====== Exercise material
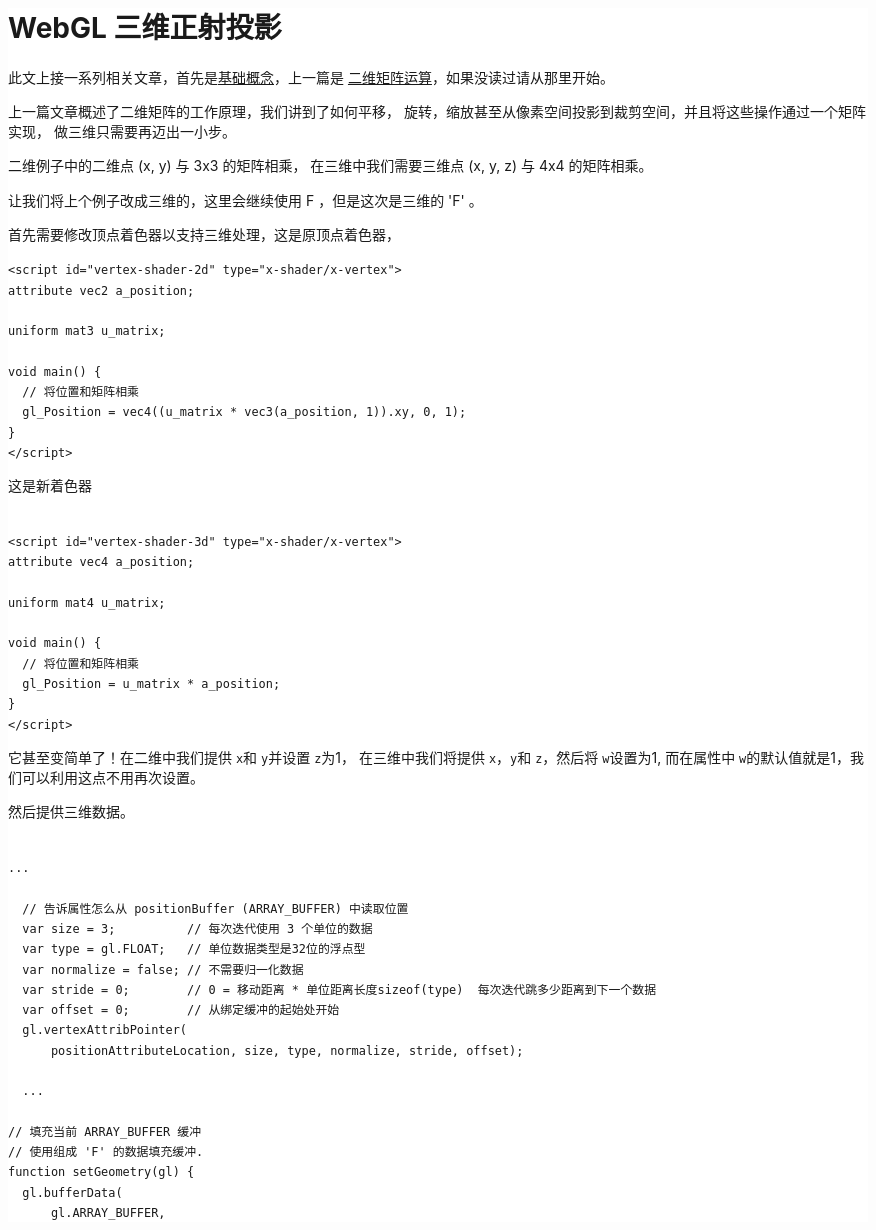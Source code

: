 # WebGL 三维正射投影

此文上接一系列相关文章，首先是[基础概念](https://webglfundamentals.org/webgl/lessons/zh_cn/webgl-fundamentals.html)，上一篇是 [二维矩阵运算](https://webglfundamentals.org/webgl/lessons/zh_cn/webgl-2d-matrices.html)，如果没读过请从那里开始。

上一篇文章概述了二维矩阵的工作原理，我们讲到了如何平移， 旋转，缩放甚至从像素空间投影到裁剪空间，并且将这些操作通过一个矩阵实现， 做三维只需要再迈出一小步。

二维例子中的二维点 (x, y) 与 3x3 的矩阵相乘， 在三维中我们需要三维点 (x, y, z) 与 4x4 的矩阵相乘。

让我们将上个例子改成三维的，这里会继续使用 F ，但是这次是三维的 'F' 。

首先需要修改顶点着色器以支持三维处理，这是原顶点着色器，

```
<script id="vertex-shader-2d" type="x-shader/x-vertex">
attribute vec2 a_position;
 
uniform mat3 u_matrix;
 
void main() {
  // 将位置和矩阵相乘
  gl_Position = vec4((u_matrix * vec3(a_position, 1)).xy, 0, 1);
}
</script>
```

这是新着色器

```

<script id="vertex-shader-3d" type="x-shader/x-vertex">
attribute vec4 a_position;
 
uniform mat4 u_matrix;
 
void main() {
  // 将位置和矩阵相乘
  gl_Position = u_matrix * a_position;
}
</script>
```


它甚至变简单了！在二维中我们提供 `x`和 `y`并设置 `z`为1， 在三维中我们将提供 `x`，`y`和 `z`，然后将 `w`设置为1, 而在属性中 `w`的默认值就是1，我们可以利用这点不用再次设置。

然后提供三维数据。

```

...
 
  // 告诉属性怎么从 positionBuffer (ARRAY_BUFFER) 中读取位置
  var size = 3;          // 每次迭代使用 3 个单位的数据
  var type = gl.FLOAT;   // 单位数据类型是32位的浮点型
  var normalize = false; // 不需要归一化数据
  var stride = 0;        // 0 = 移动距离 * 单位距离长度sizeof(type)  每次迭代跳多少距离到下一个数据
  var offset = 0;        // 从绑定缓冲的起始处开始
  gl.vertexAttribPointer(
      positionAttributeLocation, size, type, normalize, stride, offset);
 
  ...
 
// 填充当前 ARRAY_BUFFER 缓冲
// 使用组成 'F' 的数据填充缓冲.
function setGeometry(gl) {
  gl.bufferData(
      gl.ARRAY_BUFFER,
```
============
====== Exercise material
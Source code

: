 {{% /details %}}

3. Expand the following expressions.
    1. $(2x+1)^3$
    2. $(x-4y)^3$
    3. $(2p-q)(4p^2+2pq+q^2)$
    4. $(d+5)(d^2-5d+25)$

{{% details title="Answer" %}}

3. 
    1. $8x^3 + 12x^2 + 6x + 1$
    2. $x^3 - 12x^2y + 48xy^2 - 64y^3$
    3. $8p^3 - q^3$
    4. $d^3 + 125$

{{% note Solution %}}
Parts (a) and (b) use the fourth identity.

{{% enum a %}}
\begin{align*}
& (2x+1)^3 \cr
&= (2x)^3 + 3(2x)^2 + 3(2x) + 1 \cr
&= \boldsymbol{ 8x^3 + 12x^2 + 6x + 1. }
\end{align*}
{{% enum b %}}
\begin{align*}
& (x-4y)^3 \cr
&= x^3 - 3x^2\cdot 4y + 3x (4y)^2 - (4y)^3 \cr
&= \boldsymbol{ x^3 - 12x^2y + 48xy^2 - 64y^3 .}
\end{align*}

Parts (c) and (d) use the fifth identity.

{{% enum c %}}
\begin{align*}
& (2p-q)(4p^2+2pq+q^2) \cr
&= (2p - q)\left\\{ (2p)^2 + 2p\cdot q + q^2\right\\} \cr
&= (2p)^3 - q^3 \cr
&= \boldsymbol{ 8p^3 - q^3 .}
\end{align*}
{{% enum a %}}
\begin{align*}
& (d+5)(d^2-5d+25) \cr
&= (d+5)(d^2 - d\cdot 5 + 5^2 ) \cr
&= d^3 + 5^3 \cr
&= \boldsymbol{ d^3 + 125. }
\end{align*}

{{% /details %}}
============
(Task description): Look through the records for the word "details". Every line that has it should be copied.

(Worked solution):
: {{% /details %}}
{{% details title="Answer" %}}
{{% /details %}}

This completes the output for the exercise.